Dataset items:
____
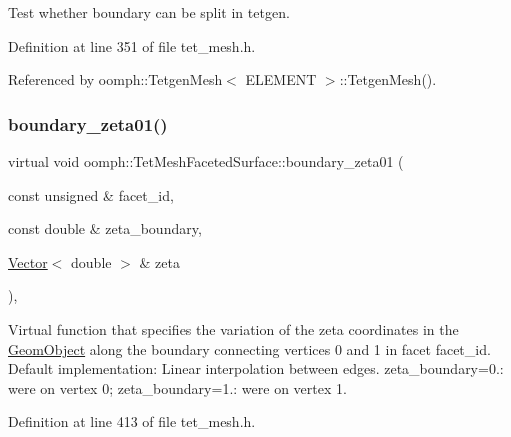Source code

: Test whether boundary can be split in tetgen. 



Definition at line 351 of file tet\+\_\+mesh.\+h.



Referenced by oomph\+::\+Tetgen\+Mesh$<$ E\+L\+E\+M\+E\+N\+T $>$\+::\+Tetgen\+Mesh().

\mbox{\label{classoomph_1_1TetMeshFacetedSurface_a5882667d66ad8460782b9fa36f39f485}} 
\subsubsection{\texorpdfstring{boundary\+\_\+zeta01()}{boundary\_zeta01()}}
{\footnotesize\ttfamily virtual void oomph\+::\+Tet\+Mesh\+Faceted\+Surface\+::boundary\+\_\+zeta01 (\begin{DoxyParamCaption}\item[{const unsigned \&}]{facet\+\_\+id,  }\item[{const double \&}]{zeta\+\_\+boundary,  }\item[{\hyperlink{classoomph_1_1Vector}{Vector}$<$ double $>$ \&}]{zeta }\end{DoxyParamCaption})\hspace{0.3cm}{\ttfamily [inline]}, {\ttfamily [virtual]}}



Virtual function that specifies the variation of the zeta coordinates in the \hyperlink{classoomph_1_1GeomObject}{Geom\+Object} along the boundary connecting vertices 0 and 1 in facet facet\+\_\+id. Default implementation\+: Linear interpolation between edges. zeta\+\_\+boundary=0.\+: we\textquotesingle{}re on vertex 0; zeta\+\_\+boundary=1.\+: we\textquotesingle{}re on vertex 1. 



Definition at line 413 of file tet\+\_\+mesh.\+h.

\mbox{\label{classoomph_1_1TetMeshFacetedSurface_a7dd49826326e9926d92fc773853a9afb}}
____
WHAT YOU WILL DO –
Your copy should restate every record word for word and contain no pictures.

TASK SOLUTION –
Source code

: Test whether boundary can be split in tetgen. 



Definition at line 351 of file tet\+\_\+mesh.\+h.



Referenced by oomph\+::\+Tetgen\+Mesh$<$ E\+L\+E\+M\+E\+N\+T $>$\+::\+Tetgen\+Mesh().

\mbox{\label{classoomph_1_1TetMeshFacetedSurface_a5882667d66ad8460782b9fa36f39f485}} 
\subsubsection{\texorpdfstring{boundary\+\_\+zeta01()}{boundary\_zeta01()}}
{\footnotesize\ttfamily virtual void oomph\+::\+Tet\+Mesh\+Faceted\+Surface\+::boundary\+\_\+zeta01 (\begin{DoxyParamCaption}\item[{const unsigned \&}]{facet\+\_\+id,  }\item[{const double \&}]{zeta\+\_\+boundary,  }\item[{\hyperlink{classoomph_1_1Vector}{Vector}$<$ double $>$ \&}]{zeta }\end{DoxyParamCaption})\hspace{0.3cm}{\ttfamily [inline]}, {\ttfamily [virtual]}}



Virtual function that specifies the variation of the zeta coordinates in the \hyperlink{classoomph_1_1GeomObject}{Geom\+Object} along the boundary connecting vertices 0 and 1 in facet facet\+\_\+id. Default implementation\+: Linear interpolation between edges. zeta\+\_\+boundary=0.\+: we\textquotesingle{}re on vertex 0; zeta\+\_\+boundary=1.\+: we\textquotesingle{}re on vertex 1. 



Definition at line 413 of file tet\+\_\+mesh.\+h.

\mbox{\label{classoomph_1_1TetMeshFacetedSurface_a7dd49826326e9926d92fc773853a9afb}}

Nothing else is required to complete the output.